**What you are asked to do:**
Scan the records below. Report the number of lines containing the word "대괄호를", and nothing more.

**Supplied entries:**

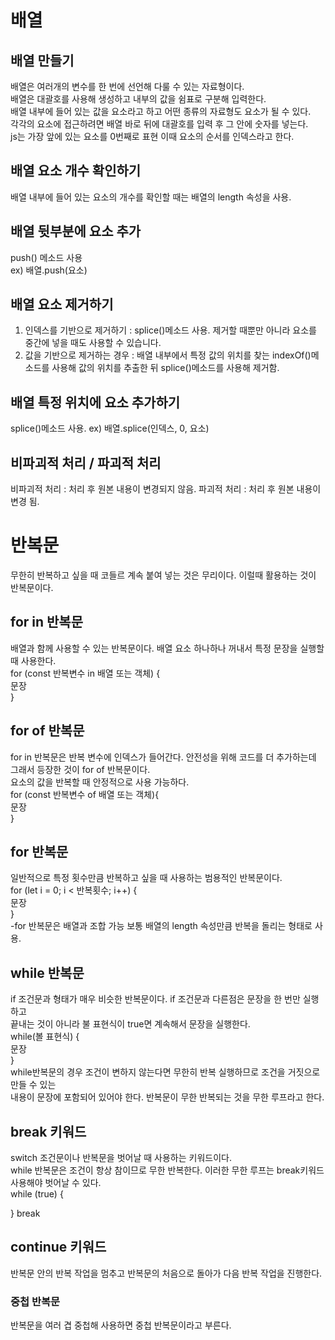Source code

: # 배열

## 배열 만들기
배열은 여러개의 변수를 한 번에 선언해 다룰 수 있는 자료형이다.        
배열은 대괄호를 사용해 생성하고 내부의 값을 쉼표로 구분해 입력한다.    
배열 내부에 들어 있는 값을 요소라고 하고 어떤 종류의 자료형도 요소가 될 수 있다.    
각각의 요소에 접근하려면 배열 바로 뒤에 대괄호를 입력 후 그 안에 숫자를 넣는다.   
js는 가장 앞에 있는 요소를 0번째로 표현 이때 요소의 순서를 인덱스라고 한다.

## 배열 요소 개수 확인하기
배열 내부에 들어 있는 요소의 개수를 확인할 때는 배열의 length 속성을 사용.   

## 배열 뒷부분에 요소 추가
push() 메소드 사용  
ex) 배열.push(요소)

## 배열 요소 제거하기
1. 인덱스를 기반으로 제거하기 : splice()메소드 사용. 제거할 때뿐만 아니라 요소를 중간에 넣을 때도 사용할 수 있습니다.    
2. 값을 기반으로 제거하는 경우 : 배열 내부에서 특정 값의 위치를 찾는 indexOf()메소드를 사용해 값의 위치를 추출한 뒤 splice()메소드를 사용해 제거함.

## 배열 특정 위치에 요소 추가하기
splice()메소드 사용. ex) 배열.splice(인덱스, 0, 요소)

## 비파괴적 처리 / 파괴적 처리
비파괴적 처리 : 처리 후 원본 내용이 변경되지 않음.
파괴적 처리 : 처리 후 원본 내용이 변경 됨.

# 반복문
무한히 반복하고 싶을 때 코들르 계속 붙여 넣는 것은 무리이다. 이럴때 활용하는 것이 반복문이다.

## for in 반복문
배열과 함께 사용할 수 있는 반복문이다. 배열 요소 하나하나 꺼내서 특정 문장을 실행할 때 사용한다.    
for (const 반복변수 in 배열 또는 객체) {    
   문장   
   }
   
 ## for of 반복문
 for in 반복문은 반복 변수에 인덱스가 들어간다. 안전성을 위해 코드를 더 추가하는데 그래서 등장한 것이 for of 반복문이다.   
 요소의 값을 반복할 때 안정적으로 사용 가능하다.   
 for (const 반복변수 of 배열 또는 객체){   
 문장   
 }
 
 ## for 반복문
 일반적으로 특정 횟수만큼 반복하고 싶을 때 사용하는 범용적인 반복문이다.   
 for (let i = 0; i < 반복횟수; i++) {   
 문장   
 }   
 -for 반복문은 배열과 조합 가능 보통 배열의 length 속성만큼 반복을 돌리는 형태로 사용.
 
 ## while 반복문
 if 조건문과 형태가 매우 비슷한 반복문이다. if 조건문과 다른점은 문장을 한 번만 실행하고   
 끝내는 것이 아니라 불 표현식이 true면 계속해서 문장을 실행한다.   
 while(볼 표현식) {   
 문장   
 }   
 while반복문의 경우 조건이 변하지 않는다면 무한히 반복 실행하므로 조건을 거짓으로 만들 수 있는   
 내용이 문장에 포함되어 있어야 한다. 반복문이 무한 반복되는 것을 무한 루프라고 한다.
 
 ## break 키워드
 switch 조건문이나 반복문을 벗어날 때 사용하는 키워드이다.   
 while 반복문은 조건이 항상 참이므로 무한 반복한다. 이러한 무한 루프는 break키워드 사용해야 벗어날 수 있다.    
 while (true) {   
    
  } break   
  
  ## continue 키워드
  반복문 안의 반복 작업을 멈추고 반복문의 처음으로 돌아가 다음 반복 작업을 진행한다.   
  
  ### 중첩 반복문
  반복문을 여러 겹 중첩해 사용하면 중첩 반복문이라고 부른다.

**Answer to the exercise:**
2